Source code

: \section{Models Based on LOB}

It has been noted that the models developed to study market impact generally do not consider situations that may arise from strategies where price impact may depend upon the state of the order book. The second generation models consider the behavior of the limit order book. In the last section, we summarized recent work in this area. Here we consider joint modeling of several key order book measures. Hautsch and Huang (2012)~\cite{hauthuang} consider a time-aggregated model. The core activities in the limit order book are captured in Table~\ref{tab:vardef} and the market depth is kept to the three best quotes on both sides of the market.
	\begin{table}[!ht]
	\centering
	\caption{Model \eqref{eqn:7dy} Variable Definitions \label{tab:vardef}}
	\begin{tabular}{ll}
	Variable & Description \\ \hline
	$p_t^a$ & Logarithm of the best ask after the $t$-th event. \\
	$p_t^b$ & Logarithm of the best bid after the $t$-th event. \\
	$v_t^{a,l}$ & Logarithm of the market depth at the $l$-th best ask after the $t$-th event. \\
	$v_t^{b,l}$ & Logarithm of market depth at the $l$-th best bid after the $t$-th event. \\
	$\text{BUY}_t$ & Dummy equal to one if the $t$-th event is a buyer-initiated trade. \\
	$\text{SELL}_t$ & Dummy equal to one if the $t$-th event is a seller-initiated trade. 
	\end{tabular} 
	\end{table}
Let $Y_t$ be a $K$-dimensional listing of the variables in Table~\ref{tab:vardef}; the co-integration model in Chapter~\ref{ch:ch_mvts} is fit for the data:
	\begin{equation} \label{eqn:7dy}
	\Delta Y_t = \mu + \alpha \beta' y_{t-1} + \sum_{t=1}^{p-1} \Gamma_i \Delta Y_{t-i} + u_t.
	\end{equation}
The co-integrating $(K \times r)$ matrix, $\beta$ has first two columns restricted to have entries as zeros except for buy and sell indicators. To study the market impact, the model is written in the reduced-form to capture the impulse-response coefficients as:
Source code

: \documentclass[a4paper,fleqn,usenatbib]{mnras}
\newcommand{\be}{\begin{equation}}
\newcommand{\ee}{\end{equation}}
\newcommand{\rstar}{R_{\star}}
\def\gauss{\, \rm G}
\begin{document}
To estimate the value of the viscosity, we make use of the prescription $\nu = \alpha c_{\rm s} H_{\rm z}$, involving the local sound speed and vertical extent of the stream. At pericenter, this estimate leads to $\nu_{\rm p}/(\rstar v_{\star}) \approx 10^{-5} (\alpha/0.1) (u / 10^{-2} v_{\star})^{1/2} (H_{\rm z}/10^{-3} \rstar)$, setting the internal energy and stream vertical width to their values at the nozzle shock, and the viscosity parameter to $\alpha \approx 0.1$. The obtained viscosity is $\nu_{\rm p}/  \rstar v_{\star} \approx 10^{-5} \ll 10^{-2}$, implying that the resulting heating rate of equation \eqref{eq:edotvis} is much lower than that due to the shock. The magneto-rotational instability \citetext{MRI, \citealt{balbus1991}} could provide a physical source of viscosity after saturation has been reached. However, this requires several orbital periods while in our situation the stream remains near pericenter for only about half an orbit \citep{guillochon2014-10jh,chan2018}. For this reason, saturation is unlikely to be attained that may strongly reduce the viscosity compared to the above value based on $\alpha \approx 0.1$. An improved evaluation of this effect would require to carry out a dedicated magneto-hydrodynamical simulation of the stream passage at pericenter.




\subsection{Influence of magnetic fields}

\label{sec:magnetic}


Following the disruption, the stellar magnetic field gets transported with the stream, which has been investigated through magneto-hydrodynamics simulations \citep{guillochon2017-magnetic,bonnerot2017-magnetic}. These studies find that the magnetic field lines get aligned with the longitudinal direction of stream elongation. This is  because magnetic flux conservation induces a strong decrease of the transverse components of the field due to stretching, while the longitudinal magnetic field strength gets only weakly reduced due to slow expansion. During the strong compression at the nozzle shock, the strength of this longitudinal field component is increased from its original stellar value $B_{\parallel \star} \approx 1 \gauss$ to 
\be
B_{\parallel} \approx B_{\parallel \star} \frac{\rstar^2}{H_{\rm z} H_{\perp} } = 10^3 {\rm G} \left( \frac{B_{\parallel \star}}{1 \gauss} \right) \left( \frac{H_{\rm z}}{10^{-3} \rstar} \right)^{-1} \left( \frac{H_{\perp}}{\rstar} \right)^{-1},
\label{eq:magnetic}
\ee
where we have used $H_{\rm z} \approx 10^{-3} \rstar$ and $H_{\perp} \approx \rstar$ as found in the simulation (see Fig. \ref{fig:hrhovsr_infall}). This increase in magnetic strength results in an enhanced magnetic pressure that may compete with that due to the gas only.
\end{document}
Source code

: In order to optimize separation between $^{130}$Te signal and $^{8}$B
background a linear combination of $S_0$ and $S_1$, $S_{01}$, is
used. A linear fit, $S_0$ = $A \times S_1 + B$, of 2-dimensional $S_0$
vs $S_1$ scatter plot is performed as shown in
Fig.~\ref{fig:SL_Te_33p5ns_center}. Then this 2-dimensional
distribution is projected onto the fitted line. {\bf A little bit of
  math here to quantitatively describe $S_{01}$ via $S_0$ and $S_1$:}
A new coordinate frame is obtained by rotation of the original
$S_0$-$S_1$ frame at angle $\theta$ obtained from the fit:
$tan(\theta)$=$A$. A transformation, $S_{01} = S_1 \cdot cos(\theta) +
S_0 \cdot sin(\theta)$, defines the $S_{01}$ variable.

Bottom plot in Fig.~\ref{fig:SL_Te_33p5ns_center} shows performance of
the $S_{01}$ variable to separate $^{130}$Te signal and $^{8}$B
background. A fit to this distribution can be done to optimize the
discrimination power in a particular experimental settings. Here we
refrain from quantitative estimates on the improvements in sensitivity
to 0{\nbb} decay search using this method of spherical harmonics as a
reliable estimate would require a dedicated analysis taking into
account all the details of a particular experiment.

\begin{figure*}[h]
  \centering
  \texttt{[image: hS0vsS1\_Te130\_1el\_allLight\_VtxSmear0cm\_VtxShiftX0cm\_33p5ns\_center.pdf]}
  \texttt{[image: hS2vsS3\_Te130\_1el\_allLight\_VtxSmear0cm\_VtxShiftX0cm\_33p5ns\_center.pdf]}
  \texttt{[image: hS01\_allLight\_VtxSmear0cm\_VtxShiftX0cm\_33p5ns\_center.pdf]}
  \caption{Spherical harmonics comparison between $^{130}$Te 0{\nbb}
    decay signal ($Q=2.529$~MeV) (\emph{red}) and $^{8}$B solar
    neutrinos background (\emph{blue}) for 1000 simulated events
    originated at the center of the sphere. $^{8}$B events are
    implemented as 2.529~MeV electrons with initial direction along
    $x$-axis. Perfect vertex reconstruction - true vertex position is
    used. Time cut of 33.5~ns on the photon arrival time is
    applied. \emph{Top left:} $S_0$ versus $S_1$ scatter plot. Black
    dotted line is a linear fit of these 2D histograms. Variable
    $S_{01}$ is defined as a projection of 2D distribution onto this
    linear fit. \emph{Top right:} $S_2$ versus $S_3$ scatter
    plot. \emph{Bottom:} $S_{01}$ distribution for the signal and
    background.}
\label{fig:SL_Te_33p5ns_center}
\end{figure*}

PROBLEM STATEMENT
Where a line in the listing above contains "background", copy that line.

SOLUTION TO THE EXERCISE
background a linear combination of $S_0$ and $S_1$, $S_{01}$, is
background. A fit to this distribution can be done to optimize the
    neutrinos background (\emph{blue}) for 1000 simulated events
    background.}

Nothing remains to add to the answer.